Posisi
Polri dan Pilpres 2014
Sidratahta
Mukhtar ; Dosen Tetap Ilmu Politik
FISIPOL UKI ,
Dosen Administrasi
Pemerintahan PTIK
|
SINAR
HARAPAN, 30 Juni 2014
Beberapa
waktu lalu, Presiden SBY melontarkan dugaan munculnya praktek politik TNI dan
Polri dalam proses pemilu dan menjelang Pilpres 2014. SBY menegaskan, bila
ingin berpolitik, mereka harus mundur dari keanggotaan TNI-Polri (Kompas,
3/6/2014).
UU Nomor
34/2004 tentang TNI menegaskan pentingnya netralitas TNI dalam politik.

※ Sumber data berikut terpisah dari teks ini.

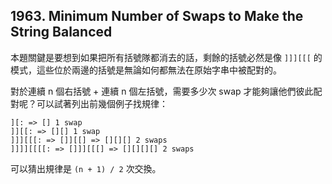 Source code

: ## 1963. Minimum Number of Swaps to Make the String Balanced

本題關鍵是要想到如果把所有括號隊都消去的話，剩餘的括號必然是像 `]]][[[` 的模式，這些位於兩邊的括號是無論如何都無法在原始字串中被配對的。

對於連續 n 個右括號 + 連續 n 個左括號，需要多少次 swap 才能夠讓他們彼此配對呢？可以試著列出前幾個例子找規律：

```
][: => [] 1 swap
]][[: => [][] 1 swap
]]][[[: => []][[] => [][][] 2 swaps
]]]][[[[: => []]][[[] => [][][][] 2 swaps
```

可以猜出規律是 `(n + 1) / 2` 次交換。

Demikian juga Polri sebagai unsur pemerintahan di bidang hukum dan keamanan,
untuk netral dan independen dari politik dan kekuasaan.
Pernyataan
SBY tersebut menunjukkan, instrumen pertahanan dan keamanan nasional kita
belum menunjukkan profesionalisme dan netralitas sesuai harapan. Hal itu
bukan saja karena betapa tingginya ambisi kekuasaan para perwira, melainkan
juga UU atau kebijakan pemerintah terkait dengan peran, fungsi, dan netralitas
TNI dan Polri yang belum komprehensif. Khususnya tentang Polri, kedudukan
Polri pasca-Reformasi justru mengalami super body.
Dalam
posisi Polri yang sentralistik dan kuat, peluang penyalahgunaan kekuasaan
dalam setiap momentum pergantian pemerintahan, seperti pilpres, tidak
terelakkan. Berdasarkan UU Nomor 2/2002, Polri merupakan institusi yang
langsung di bawah presiden dan karenanya Kapolri merupakan anggota kabinet.
Konsekuensinya,
Kapolri harus mengikuti dan bersidang di DPR untuk membahas legislasi,
anggaran, dan pengawasan dari politikus di DPR. Selain itu, Kapolri mengikuti
dinamika persidangan kabinet yang syarat dengan konstelasi kekuasaan.
Ketika
penulis memaparkan perkembangan reformasi Polri dalam Security Seminar di
East West Center-Washington awal 2009 lalu, seorang peserta seminar, Profesor
Lex, yang ahli militer Indonesia menanggapinya dengan, “Indonesia has success
to reform the TNI, but failed to reform the police”.
Isu
utama yang masih menjadi problematik di Polri adalah kedudukannya di bawah
presiden yang dianggap tidak sesuai prinsip-prinsip demokrasi. Sistem
demokrasi menghendaki adanya pembagian yang jelas antara institusi pembuat
kebijakan, pelaksana, dan pengawasan.
Proses
demokratisasi di TNI misalnya, kementerian pertahanan bertindak sebagai
perumus kebijakan dan anggaran TNI, sedangkan Mabes TNI dan TNI AU, TNI AD,
dan TNI AL merupakan lembaga pelaksana fungsi pemerintah bidang pertahanan
negara di bawah komando presiden.
Selama
Polri di bawah presiden dewasa ini, kita masih menyaksikan kewenangan Polri
sering dipandang sebagai sosok yang rnenakutkan. Penyalahgunaan kekuasaan
baik secara individual maupun secara organisatorik kerap terjadi dalam
sejarah perkembangan kepolisian dunia. Bahkan, secara organisatorik Kepolisian
digunakan untuk kepentingan politik penguasa (Kompolnas, 2013).
Kompolnas
menilai, Polri sering bersifat autoriratian, kaku menterjemahkan hukum,
hingga melecehkan kepentingan masyarakat yang tengah belajar demokrasi.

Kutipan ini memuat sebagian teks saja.